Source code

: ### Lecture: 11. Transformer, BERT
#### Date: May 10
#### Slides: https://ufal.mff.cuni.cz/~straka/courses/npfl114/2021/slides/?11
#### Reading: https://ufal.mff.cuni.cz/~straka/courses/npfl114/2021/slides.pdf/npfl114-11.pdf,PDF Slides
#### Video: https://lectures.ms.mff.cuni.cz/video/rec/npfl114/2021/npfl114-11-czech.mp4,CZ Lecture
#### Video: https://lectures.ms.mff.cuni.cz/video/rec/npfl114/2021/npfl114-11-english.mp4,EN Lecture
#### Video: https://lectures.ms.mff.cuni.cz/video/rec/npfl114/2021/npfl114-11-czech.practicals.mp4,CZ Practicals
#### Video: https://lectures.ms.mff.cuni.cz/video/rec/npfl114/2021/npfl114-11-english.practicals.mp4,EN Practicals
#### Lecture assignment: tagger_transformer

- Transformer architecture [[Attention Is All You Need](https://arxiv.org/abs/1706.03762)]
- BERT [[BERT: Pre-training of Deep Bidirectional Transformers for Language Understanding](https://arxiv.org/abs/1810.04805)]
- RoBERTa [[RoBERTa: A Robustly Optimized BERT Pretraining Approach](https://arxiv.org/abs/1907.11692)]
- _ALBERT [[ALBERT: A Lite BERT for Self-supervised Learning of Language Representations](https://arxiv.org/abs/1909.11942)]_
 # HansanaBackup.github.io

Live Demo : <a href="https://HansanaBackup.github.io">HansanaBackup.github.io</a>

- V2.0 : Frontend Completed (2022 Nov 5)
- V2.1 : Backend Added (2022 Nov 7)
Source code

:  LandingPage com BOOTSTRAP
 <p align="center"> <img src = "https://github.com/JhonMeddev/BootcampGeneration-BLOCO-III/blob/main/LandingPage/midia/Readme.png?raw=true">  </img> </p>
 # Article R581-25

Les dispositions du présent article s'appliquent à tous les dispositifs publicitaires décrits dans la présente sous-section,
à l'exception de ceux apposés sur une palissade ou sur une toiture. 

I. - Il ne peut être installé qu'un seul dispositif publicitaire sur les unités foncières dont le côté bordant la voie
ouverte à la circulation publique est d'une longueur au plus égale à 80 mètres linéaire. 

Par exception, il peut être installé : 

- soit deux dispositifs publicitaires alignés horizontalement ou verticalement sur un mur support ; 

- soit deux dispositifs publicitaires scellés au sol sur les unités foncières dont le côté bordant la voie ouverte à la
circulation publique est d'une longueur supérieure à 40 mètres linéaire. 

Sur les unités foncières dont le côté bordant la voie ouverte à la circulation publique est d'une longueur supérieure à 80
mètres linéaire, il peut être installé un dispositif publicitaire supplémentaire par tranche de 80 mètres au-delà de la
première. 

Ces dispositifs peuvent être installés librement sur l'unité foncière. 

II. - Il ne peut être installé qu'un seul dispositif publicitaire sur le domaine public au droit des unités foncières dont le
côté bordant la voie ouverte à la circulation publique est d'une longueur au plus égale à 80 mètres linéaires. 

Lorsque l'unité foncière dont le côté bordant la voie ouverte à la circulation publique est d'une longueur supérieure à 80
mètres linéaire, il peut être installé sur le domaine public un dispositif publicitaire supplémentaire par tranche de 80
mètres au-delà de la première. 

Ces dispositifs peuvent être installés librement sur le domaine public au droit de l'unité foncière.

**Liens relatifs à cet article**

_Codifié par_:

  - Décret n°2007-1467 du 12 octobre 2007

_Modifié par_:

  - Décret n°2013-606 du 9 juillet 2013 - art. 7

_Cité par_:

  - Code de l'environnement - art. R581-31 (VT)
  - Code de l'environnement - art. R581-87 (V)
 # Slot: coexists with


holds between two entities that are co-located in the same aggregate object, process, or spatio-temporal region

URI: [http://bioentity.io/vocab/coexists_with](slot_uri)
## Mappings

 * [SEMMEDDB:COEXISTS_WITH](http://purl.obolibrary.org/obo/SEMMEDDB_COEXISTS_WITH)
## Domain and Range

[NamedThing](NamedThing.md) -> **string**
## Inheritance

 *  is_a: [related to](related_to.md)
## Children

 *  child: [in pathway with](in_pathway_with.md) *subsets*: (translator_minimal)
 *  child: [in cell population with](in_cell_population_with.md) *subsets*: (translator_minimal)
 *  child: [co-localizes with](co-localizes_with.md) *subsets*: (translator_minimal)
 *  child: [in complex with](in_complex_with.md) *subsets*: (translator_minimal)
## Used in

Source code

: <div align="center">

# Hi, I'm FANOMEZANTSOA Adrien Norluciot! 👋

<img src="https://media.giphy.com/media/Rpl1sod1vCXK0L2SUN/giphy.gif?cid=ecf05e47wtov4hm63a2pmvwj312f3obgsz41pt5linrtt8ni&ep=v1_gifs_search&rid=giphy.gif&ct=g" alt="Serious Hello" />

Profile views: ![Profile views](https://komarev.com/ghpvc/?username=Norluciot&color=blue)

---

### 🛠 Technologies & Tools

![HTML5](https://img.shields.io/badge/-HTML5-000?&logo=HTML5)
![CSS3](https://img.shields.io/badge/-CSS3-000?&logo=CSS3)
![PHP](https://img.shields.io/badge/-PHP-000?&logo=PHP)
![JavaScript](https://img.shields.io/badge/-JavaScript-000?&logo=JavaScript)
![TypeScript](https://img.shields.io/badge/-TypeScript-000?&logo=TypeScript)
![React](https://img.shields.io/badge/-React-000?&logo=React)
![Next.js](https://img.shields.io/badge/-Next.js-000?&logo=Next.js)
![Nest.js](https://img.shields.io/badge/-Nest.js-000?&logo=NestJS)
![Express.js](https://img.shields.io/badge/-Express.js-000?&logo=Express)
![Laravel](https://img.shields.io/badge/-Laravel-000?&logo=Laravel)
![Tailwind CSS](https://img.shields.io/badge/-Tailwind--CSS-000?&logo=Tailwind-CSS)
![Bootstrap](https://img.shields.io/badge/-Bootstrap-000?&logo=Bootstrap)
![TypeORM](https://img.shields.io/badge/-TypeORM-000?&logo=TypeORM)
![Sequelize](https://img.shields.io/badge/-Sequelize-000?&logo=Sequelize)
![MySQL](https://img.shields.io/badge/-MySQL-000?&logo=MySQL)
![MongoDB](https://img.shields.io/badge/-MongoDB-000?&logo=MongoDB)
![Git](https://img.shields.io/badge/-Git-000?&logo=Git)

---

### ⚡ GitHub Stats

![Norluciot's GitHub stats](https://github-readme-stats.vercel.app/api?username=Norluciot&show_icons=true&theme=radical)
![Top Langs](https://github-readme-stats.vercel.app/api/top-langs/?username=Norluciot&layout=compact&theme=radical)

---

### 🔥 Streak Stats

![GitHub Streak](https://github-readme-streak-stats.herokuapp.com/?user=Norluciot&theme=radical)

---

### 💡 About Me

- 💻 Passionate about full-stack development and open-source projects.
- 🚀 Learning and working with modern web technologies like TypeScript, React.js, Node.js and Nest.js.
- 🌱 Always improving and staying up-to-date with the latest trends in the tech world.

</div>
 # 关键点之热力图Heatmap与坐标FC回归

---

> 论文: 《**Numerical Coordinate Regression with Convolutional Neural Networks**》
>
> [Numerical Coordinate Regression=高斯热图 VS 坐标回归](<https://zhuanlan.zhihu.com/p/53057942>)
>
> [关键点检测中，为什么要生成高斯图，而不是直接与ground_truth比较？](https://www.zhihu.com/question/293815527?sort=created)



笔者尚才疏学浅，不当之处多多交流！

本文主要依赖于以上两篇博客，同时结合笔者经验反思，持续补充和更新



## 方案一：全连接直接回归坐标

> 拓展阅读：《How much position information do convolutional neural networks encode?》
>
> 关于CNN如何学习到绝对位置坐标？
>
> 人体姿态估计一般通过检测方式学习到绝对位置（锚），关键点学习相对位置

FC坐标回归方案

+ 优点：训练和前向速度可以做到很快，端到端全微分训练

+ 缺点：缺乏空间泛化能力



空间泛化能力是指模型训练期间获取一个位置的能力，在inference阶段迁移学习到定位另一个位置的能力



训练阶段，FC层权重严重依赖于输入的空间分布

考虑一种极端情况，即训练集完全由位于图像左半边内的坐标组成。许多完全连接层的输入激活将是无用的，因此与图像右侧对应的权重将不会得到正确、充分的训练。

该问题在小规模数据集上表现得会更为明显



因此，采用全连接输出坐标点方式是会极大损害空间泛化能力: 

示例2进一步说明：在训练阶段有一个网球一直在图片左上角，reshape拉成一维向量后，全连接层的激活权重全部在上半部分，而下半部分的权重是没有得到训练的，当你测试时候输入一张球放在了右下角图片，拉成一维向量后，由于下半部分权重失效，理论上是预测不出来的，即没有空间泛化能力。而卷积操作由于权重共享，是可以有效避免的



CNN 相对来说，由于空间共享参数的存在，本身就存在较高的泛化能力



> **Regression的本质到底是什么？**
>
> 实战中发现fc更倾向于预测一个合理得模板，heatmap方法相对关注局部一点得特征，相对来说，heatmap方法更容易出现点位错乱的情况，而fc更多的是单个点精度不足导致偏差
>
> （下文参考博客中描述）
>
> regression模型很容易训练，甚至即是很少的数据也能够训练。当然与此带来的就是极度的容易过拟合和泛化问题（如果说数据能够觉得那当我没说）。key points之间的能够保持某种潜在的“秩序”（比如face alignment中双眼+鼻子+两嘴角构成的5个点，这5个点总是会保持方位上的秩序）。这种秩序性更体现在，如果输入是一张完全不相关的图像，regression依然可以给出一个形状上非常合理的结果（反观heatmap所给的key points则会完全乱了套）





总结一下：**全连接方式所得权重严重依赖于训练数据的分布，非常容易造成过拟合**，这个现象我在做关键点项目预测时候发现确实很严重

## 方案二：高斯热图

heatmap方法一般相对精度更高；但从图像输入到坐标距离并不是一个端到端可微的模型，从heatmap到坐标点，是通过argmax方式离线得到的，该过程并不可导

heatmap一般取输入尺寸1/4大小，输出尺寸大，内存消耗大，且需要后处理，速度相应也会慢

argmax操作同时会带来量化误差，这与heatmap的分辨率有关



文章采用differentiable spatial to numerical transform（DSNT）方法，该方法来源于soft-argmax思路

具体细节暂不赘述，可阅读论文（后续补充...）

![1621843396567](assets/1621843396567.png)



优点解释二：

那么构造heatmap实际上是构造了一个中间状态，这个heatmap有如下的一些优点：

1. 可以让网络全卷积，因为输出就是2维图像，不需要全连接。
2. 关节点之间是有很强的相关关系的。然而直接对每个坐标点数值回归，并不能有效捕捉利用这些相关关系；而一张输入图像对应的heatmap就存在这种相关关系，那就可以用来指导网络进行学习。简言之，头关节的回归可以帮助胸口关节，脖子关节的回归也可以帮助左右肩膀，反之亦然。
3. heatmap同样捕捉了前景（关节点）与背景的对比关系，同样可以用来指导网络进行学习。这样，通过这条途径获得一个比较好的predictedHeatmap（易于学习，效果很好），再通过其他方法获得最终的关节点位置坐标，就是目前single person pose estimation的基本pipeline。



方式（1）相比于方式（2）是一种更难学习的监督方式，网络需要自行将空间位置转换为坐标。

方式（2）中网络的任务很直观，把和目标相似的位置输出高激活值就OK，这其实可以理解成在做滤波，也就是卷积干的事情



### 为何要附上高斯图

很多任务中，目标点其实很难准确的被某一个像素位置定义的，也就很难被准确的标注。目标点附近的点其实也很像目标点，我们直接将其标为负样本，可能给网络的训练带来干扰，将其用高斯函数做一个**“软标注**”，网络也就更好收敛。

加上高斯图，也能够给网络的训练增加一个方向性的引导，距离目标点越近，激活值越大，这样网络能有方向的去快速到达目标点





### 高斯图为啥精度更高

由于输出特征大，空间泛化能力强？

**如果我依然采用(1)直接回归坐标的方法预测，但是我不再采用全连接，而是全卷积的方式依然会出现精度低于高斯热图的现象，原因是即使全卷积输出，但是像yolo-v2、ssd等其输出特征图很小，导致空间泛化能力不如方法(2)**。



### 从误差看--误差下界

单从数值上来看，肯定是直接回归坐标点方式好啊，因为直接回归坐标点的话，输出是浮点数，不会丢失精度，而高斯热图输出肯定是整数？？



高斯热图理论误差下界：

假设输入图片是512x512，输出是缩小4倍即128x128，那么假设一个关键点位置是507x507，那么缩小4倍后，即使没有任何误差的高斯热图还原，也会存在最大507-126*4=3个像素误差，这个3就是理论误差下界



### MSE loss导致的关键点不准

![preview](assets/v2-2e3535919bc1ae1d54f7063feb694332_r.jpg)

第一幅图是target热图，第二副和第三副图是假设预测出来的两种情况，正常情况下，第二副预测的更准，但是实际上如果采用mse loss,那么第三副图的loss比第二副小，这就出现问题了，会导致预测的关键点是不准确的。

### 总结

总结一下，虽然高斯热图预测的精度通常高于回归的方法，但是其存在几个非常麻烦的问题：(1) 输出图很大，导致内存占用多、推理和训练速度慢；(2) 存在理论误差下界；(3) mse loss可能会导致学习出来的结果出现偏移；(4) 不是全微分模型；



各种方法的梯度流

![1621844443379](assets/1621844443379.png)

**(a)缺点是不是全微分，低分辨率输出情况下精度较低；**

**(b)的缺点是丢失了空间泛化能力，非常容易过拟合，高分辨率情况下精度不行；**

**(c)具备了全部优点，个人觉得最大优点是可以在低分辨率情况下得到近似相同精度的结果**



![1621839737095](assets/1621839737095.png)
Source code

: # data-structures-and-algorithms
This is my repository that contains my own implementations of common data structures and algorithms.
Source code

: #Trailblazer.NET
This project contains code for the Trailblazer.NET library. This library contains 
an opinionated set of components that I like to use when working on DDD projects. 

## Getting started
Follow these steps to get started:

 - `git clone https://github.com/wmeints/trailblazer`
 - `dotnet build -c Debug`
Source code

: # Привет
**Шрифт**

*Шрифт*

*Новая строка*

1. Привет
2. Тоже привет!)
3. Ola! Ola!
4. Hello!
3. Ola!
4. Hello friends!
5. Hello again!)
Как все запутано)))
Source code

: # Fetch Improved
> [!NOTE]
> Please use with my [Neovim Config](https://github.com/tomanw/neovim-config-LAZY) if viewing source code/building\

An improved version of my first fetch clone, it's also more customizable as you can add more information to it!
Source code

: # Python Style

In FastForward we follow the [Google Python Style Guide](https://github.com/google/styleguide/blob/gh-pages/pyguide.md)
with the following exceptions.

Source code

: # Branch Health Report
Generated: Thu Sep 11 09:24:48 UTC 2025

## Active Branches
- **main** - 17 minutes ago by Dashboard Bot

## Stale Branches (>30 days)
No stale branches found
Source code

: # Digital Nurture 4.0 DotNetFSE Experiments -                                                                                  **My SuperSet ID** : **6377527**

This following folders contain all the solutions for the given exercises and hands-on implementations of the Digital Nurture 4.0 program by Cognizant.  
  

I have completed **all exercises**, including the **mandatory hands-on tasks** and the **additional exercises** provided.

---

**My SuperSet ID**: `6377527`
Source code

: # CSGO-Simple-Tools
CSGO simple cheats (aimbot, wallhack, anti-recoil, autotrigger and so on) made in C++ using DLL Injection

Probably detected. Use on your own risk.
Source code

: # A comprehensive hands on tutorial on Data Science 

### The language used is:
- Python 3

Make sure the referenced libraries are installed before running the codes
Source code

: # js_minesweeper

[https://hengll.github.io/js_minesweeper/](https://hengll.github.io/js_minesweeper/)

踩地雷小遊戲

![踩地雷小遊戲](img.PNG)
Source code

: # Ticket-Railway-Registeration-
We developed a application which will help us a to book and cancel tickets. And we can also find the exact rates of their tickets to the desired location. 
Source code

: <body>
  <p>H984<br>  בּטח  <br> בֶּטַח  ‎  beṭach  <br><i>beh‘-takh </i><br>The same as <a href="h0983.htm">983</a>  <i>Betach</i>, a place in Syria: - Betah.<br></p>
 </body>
┄┄┄┄┄┄
**PROBLEM DETAILS:** In the listing above, find the line containing "80 mètres linéaire." and the line containing "80 mètres linéaires.". Output them and every line between, exactly, and nothing else.

**WRITTEN ANSWER:**
ouverte à la circulation publique est d'une longueur au plus égale à 80 mètres linéaire. 

Par exception, il peut être installé : 

- soit deux dispositifs publicitaires alignés horizontalement ou verticalement sur un mur support ; 

- soit deux dispositifs publicitaires scellés au sol sur les unités foncières dont le côté bordant la voie ouverte à la
circulation publique est d'une longueur supérieure à 40 mètres linéaire. 

Sur les unités foncières dont le côté bordant la voie ouverte à la circulation publique est d'une longueur supérieure à 80
mètres linéaire, il peut être installé un dispositif publicitaire supplémentaire par tranche de 80 mètres au-delà de la
première. 

Ces dispositifs peuvent être installés librement sur l'unité foncière. 

II. - Il ne peut être installé qu'un seul dispositif publicitaire sur le domaine public au droit des unités foncières dont le
côté bordant la voie ouverte à la circulation publique est d'une longueur au plus égale à 80 mètres linéaires. 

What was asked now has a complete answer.